# Intro, Lake Michigan Advice, Questions.



## scottorious (Jun 6, 2015)

Hello Sailnet! My name Is Scott and I am a newbie to sailing. I've been interested my entire life but only recently been in a financial place to act on those desire. I'm 30 and I live in the geographic center of Illinois. Which leaves my best sailing option as Lake Michigan. My longterm goal is to quit working and travel until I cannot. Luckily I live in a way that I can pack 30% of my pay away every single week. I have put together about 10,000 dollars that I am interested in buying a boat with on Lake Michigan. Ideally I would just keep it there and drive 2 hours north to it on weekends when I can use it. The job that I am so very fortunate to have doesn't give me much time off for the first year. Which leads me to my boat buying question. Since I wouldn't have a ton of time this year to sail would it be a more wise decision to wait until fall right before boats need to be pulled from the lake? When is the time to get a great deal on sailboats. Specifically on lake Michigan. Is 10,000 a reasonable amount or would it be wise to pack some more away and hit the prime boat buying time with a bit more cash? Next year I'll have about 8 days off plus holidays and the year after I'll have 13 plus holidays. Part of me wants to get on the water right now! But part of me senses that it might be wise to wait. Any tips, tricks or advice from great lakes sailors?


----------



## Chas H (Sep 6, 2013)

Hi Scott. Welcome to sailing and Sailnet!
I live an hour from Manitowoc, WI where my Mirage 24 is moored. I don't sail as often as I thought I would when I bought the boat. Although I live only a mile from Lake Winnebago where I berthed a Santana 20 I chose Lake MI for the Mirage for other reasons than convenience. My Mirage is still on the trailer. But I've been aboard several other boats this season. And the bluegills have been biting!

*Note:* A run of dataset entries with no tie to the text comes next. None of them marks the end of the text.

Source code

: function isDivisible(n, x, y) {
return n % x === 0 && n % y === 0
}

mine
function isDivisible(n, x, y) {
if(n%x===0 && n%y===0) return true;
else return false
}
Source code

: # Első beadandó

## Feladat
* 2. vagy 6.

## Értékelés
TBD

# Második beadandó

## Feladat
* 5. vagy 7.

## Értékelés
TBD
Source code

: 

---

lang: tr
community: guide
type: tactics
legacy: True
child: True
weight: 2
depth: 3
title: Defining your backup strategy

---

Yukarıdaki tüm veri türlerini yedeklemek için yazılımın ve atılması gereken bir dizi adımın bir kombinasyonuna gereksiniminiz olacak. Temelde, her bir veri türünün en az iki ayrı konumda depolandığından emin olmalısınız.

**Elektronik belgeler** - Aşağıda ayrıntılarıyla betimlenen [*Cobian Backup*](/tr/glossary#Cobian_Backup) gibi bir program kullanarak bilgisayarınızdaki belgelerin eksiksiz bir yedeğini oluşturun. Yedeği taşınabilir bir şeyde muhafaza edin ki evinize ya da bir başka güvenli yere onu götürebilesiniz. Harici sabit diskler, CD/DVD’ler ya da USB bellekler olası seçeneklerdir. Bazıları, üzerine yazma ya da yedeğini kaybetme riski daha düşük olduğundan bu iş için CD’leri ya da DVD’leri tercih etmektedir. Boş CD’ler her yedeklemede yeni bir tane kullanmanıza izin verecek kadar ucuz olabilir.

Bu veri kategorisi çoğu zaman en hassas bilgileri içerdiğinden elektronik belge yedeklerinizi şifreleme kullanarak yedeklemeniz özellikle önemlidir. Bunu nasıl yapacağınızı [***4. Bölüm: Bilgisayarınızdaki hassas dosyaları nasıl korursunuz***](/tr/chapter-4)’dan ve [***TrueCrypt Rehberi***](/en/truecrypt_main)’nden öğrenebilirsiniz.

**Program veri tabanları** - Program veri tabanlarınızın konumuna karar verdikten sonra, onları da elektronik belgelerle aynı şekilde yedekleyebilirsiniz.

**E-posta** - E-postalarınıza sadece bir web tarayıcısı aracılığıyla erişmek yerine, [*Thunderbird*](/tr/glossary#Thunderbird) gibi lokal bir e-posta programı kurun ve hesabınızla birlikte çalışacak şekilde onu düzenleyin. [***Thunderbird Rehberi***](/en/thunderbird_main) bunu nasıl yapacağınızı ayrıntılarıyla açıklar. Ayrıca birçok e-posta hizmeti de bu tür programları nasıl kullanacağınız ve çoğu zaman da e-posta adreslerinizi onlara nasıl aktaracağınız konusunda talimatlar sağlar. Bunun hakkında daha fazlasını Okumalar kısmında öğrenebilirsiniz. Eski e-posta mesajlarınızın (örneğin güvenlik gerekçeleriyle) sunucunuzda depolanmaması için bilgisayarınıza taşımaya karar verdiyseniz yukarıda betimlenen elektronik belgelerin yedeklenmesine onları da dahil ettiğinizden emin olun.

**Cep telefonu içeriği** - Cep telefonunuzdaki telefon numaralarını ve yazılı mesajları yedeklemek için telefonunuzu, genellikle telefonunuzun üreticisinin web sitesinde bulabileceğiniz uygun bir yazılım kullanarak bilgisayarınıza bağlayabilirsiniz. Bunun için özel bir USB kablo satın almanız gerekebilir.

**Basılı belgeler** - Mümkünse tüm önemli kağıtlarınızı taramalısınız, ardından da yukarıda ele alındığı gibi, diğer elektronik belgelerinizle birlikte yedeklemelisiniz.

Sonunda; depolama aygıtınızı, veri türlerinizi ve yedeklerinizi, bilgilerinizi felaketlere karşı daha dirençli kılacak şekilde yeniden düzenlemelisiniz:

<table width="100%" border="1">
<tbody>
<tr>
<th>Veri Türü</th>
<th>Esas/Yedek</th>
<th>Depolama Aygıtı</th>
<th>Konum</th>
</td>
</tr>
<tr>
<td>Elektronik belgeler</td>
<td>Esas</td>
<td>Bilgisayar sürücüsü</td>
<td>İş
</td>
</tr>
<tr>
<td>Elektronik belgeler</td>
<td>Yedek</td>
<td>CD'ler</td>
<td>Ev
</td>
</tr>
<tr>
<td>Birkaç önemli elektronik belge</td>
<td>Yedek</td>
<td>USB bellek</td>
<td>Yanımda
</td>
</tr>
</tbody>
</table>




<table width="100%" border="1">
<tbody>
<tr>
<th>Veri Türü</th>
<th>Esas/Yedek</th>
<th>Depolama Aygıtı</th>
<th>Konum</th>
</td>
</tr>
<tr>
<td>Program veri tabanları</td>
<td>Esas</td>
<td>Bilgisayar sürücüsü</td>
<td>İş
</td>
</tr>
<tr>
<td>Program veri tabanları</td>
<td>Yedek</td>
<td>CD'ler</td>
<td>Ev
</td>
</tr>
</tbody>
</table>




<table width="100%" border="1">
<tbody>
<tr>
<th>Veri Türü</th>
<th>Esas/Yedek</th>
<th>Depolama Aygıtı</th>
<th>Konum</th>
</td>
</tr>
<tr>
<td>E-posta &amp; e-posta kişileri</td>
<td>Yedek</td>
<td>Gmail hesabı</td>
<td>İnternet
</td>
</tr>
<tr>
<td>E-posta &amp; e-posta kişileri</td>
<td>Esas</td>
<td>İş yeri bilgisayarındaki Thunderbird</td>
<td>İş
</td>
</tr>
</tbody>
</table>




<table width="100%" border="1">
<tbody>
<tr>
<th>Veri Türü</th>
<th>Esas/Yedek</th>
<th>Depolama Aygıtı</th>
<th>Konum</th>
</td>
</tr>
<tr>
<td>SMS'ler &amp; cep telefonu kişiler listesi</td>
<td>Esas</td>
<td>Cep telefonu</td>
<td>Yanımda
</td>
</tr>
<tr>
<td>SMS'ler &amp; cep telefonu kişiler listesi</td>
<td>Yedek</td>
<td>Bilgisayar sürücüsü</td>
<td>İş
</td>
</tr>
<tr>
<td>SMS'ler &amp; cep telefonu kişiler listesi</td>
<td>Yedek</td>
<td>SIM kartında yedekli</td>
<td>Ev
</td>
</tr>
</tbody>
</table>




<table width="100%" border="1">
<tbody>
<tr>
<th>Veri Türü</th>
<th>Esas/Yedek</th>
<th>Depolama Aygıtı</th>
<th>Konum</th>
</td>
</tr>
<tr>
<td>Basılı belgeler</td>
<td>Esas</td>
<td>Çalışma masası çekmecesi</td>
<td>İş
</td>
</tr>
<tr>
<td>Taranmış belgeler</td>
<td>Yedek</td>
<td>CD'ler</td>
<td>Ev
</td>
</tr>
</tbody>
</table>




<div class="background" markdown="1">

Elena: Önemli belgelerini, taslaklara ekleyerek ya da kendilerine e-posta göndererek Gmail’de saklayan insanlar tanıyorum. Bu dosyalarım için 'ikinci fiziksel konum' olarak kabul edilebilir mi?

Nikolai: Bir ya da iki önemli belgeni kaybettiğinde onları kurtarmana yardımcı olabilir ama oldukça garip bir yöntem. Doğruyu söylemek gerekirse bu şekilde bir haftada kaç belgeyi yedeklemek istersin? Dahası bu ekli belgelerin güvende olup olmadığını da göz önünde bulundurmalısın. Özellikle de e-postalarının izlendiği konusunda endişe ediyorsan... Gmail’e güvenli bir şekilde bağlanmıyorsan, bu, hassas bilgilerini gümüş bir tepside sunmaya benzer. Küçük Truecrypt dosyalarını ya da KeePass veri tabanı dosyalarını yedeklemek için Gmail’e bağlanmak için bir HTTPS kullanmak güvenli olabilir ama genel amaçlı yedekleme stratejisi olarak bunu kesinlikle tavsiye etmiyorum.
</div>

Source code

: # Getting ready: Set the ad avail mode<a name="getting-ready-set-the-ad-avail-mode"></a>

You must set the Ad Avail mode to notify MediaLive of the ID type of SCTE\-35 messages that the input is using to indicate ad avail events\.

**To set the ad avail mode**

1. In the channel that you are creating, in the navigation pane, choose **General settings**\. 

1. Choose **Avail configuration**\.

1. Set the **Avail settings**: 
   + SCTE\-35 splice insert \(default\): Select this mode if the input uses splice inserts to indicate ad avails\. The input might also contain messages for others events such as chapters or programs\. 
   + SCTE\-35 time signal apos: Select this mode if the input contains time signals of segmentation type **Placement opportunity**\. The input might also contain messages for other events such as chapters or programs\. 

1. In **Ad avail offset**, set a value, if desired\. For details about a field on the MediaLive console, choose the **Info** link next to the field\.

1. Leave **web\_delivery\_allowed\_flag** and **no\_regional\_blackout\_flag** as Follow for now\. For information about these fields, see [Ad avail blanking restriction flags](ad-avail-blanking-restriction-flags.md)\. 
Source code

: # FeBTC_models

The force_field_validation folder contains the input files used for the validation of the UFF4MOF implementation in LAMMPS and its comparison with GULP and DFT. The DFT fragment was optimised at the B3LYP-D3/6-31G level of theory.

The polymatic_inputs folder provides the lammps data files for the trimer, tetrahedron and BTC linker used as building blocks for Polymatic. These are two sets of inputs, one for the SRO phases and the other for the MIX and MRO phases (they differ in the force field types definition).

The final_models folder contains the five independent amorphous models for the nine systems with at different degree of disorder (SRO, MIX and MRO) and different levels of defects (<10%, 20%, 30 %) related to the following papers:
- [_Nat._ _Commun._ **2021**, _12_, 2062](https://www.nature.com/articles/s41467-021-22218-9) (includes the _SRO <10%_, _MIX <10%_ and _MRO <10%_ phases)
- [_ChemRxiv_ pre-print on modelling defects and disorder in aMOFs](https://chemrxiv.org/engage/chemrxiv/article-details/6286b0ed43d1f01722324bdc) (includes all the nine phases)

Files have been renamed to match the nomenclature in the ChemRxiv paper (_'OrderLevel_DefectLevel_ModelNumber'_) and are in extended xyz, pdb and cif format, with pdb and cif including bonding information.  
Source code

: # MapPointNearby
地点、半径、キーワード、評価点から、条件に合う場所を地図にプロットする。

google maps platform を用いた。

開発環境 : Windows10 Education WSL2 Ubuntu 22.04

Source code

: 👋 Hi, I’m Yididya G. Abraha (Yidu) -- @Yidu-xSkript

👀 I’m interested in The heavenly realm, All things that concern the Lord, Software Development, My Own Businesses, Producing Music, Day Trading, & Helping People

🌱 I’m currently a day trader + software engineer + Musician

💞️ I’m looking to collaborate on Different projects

If I were me in your situation I'd purchase a Laser or Sunfish and get more sailing time in any nearby puddle until time allows to get on board a boat on the big lake. Last year it probably cost me about $100 each time I took the boat out. That's dividing the mooring fees etc. by the number of days on the water. You'll learn a ton about seat of the pants sailing on a small boat and have a blast instead of driving four hours. In the mean time you can research bigger boats to find one that really suits your needs and wants. A good small boat sailor makes a good big boat sailor too. You may keep a smaller boat even after purchasing a boat for Lk. MI. There are days I wish I still had my Zuma in the driveway.
- CH


----------



## MikeOReilly (Apr 12, 2010)

Hi Scott, always great to have more Great Lakes sailors on board here. I tend to agree with Chas here, but it depends on what kind of sailing you want to do. If you just want to sail, then get a smallish open boat and have fun on the smaller lakes. You might also be able to join a sailing club in the area that rents boats. 

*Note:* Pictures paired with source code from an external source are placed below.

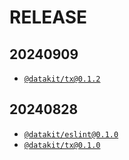 # RELEASE

## 20240909

- [`@datakit/tx@0.1.2`](./packages/tx/CHANGELOG.md)

## 20240828

- [`@datakit/eslint@0.1.0`](./packages/eslint/CHANGELOG.md)
- [`@datakit/tx@0.1.0`](./packages/tx/CHANGELOG.md)
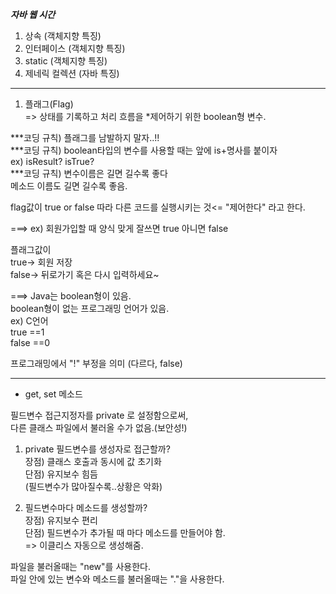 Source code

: ***자바 웹 시간***
1. 상속 (객체지향 특징)
2. 인터페이스 (객체지향 특징)
3. static (객체지향 특징)
4. 제네릭 컬렉션 (자바 특징)

---

1. 플래그(Flag)  
=> 상태를 기록하고 처리 흐름을 *제어하기 위한 boolean형 변수.

***코딩 규칙) 플래그를 남발하지 말자..!!  
***코딩 규칙) boolean타입의 변수를 사용할 때는 앞에 is+명사를 붙이자    
ex) isResult? isTrue?   
***코딩 규칙) 변수이름은 길면 길수록 좋다  
            메소드 이름도 길면 길수록 좋음.

flag값이 true or false 따라 다른 코드를 실행시키는 것<= "제어한다" 라고 한다.

===> ex) 회원가입할 때 양식 맞게 잘쓰면 true 아니면 false

플래그값이  
true-> 회원 저장   
false-> 뒤로가기 혹은 다시 입력하세요~

===> Java는 boolean형이 있음.   
boolean형이 없는 프로그래밍 언어가 있음.    
ex) C언어   
    true ==1    
    false ==0

프로그래밍에서 "!" 부정을 의미
(다르다, false)

---
- get, set 메소드  

필드변수 접근지정자를 private 로 설정함으로써,  
다른 클래스 파일에서 불러올 수가 없음.(보안성!)

1. private 필드변수를 생성자로 접근할까?    
    장점) 클래스 호출과 동시에 값 초기화    
    단점) 유지보수 힘듬  
    (필드변수가 많아질수록..상황은 악화)

2. 필드변수마다 메소드를 생성할까?  
    장점) 유지보수 편리  
    단점) 필드변수가 추가될 때 마다 메소드를 만들어야 함.   
    => 이클리스 자동으로 생성해줌.

파일을 불러올때는 "new"를 사용한다.  
파일 안에 있는 변수와 메소드를 불러올때는 "."을 사용한다.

Now, if your ambition is to go cruising, then you'll want to move into a small keelboat. For $10K, and in your situation, I'd consider a trailer-sailer in the 22' range. Look for something you can launch and haul by yourself. Here you'll get a small cabin, and minimal living space, but it can go places on the Big Lake.

If bigger boats are your goal (to go cruising), then try and become crew on nearby racing boats. Most yacht clubs will have weekly races. Captains are always looking for competent crew. Once you learn a bit about sailing you can join the crew ranks and try and get on a few boats. Racing is not like cruising, but it will give you some experience with keel boats (and is great for learning how to sail).


----------



## catlady (Oct 27, 2011)

Welcome aboard, Scott! Hope you find what works for you and gets you out on the water.


----------



## scottorious (Jun 6, 2015)

Thanks for the words of advice. I had a small sailboat in the past and I guess it would be a good way to quench my thirst in the extreme short term. My goal is to cruise the ocean but I wouldn't ever been seen again if I tried that right now. My Lake Michigan goal was to kind of have a boat/camper that I could putter around the southern end of the lake on weekends or short vacations. From what I can see via the online boat market It's hard to know what 10K buys around the lake. I also would only want to use the boat as my learning boat to where I would move into something larger. 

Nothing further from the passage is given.